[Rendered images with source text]
━━━

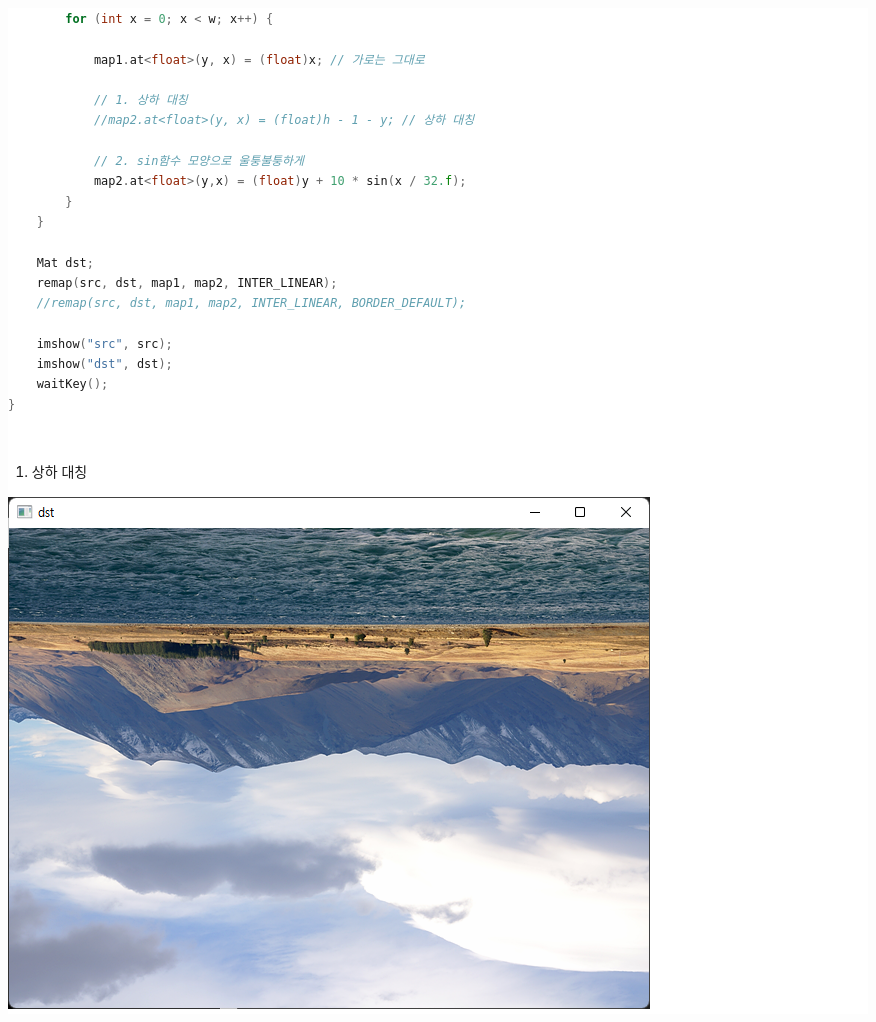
 ```cpp
		for (int x = 0; x < w; x++) {
			
			map1.at<float>(y, x) = (float)x; // 가로는 그대로

			// 1. 상하 대칭
			//map2.at<float>(y, x) = (float)h - 1 - y; // 상하 대칭

			// 2. sin함수 모양으로 울퉁불퉁하게
			map2.at<float>(y,x) = (float)y + 10 * sin(x / 32.f);
		}
	}

	Mat dst;
	remap(src, dst, map1, map2, INTER_LINEAR);
	//remap(src, dst, map1, map2, INTER_LINEAR, BORDER_DEFAULT);

	imshow("src", src);
	imshow("dst", dst);
	waitKey();
}

```

<br>

1. 상하 대칭

<img src="/assets\img\dev\week6\day3\updown.png">
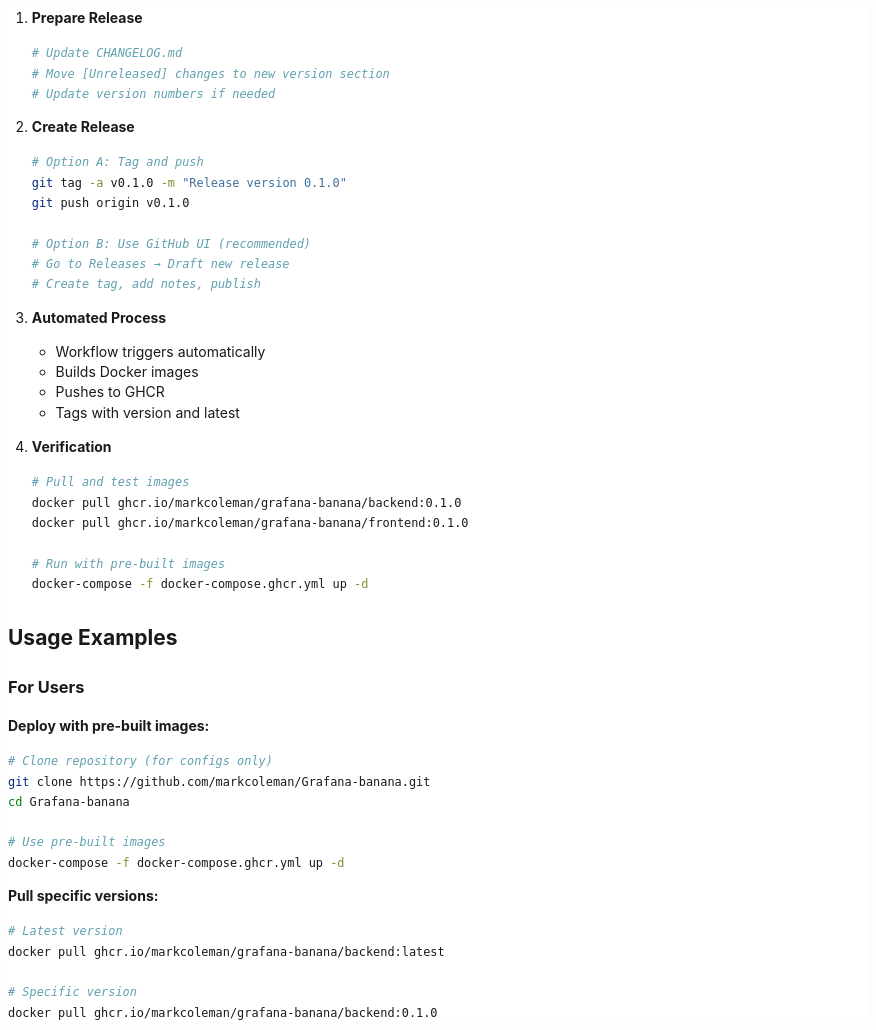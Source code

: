 1. **Prepare Release**
   ```bash
   # Update CHANGELOG.md
   # Move [Unreleased] changes to new version section
   # Update version numbers if needed
   ```

2. **Create Release**
   ```bash
   # Option A: Tag and push
   git tag -a v0.1.0 -m "Release version 0.1.0"
   git push origin v0.1.0
   
   # Option B: Use GitHub UI (recommended)
   # Go to Releases → Draft new release
   # Create tag, add notes, publish
   ```

3. **Automated Process**
   - Workflow triggers automatically
   - Builds Docker images
   - Pushes to GHCR
   - Tags with version and latest

4. **Verification**
   ```bash
   # Pull and test images
   docker pull ghcr.io/markcoleman/grafana-banana/backend:0.1.0
   docker pull ghcr.io/markcoleman/grafana-banana/frontend:0.1.0
   
   # Run with pre-built images
   docker-compose -f docker-compose.ghcr.yml up -d
   ```

## Usage Examples

### For Users

**Deploy with pre-built images:**
```bash
# Clone repository (for configs only)
git clone https://github.com/markcoleman/Grafana-banana.git
cd Grafana-banana

# Use pre-built images
docker-compose -f docker-compose.ghcr.yml up -d
```

**Pull specific versions:**
```bash
# Latest version
docker pull ghcr.io/markcoleman/grafana-banana/backend:latest

# Specific version
docker pull ghcr.io/markcoleman/grafana-banana/backend:0.1.0
```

━━━

The task
The output should consist of every entry above, printed exactly, with the images removed.

Your solution
 ```cpp
		for (int x = 0; x < w; x++) {
			
			map1.at<float>(y, x) = (float)x; // 가로는 그대로

			// 1. 상하 대칭
			//map2.at<float>(y, x) = (float)h - 1 - y; // 상하 대칭

			// 2. sin함수 모양으로 울퉁불퉁하게
			map2.at<float>(y,x) = (float)y + 10 * sin(x / 32.f);
		}
	}

	Mat dst;
	remap(src, dst, map1, map2, INTER_LINEAR);
	//remap(src, dst, map1, map2, INTER_LINEAR, BORDER_DEFAULT);

	imshow("src", src);
	imshow("dst", dst);
	waitKey();
}

```

<br>

1. 상하 대칭

<img src="/assets\img\dev\week6\day3\updown.png">
Source code

: 1. **Prepare Release**
   ```bash
   # Update CHANGELOG.md
   # Move [Unreleased] changes to new version section
   # Update version numbers if needed
   ```

2. **Create Release**
   ```bash
   # Option A: Tag and push
   git tag -a v0.1.0 -m "Release version 0.1.0"
   git push origin v0.1.0
   
   # Option B: Use GitHub UI (recommended)
   # Go to Releases → Draft new release
   # Create tag, add notes, publish
   ```

3. **Automated Process**
   - Workflow triggers automatically
   - Builds Docker images
   - Pushes to GHCR
   - Tags with version and latest

4. **Verification**
   ```bash
   # Pull and test images
   docker pull ghcr.io/markcoleman/grafana-banana/backend:0.1.0
   docker pull ghcr.io/markcoleman/grafana-banana/frontend:0.1.0
   
   # Run with pre-built images
   docker-compose -f docker-compose.ghcr.yml up -d
   ```

## Usage Examples

### For Users

**Deploy with pre-built images:**
```bash
# Clone repository (for configs only)
git clone https://github.com/markcoleman/Grafana-banana.git
cd Grafana-banana

# Use pre-built images
docker-compose -f docker-compose.ghcr.yml up -d
```

**Pull specific versions:**
```bash
# Latest version
docker pull ghcr.io/markcoleman/grafana-banana/backend:latest

# Specific version
docker pull ghcr.io/markcoleman/grafana-banana/backend:0.1.0
```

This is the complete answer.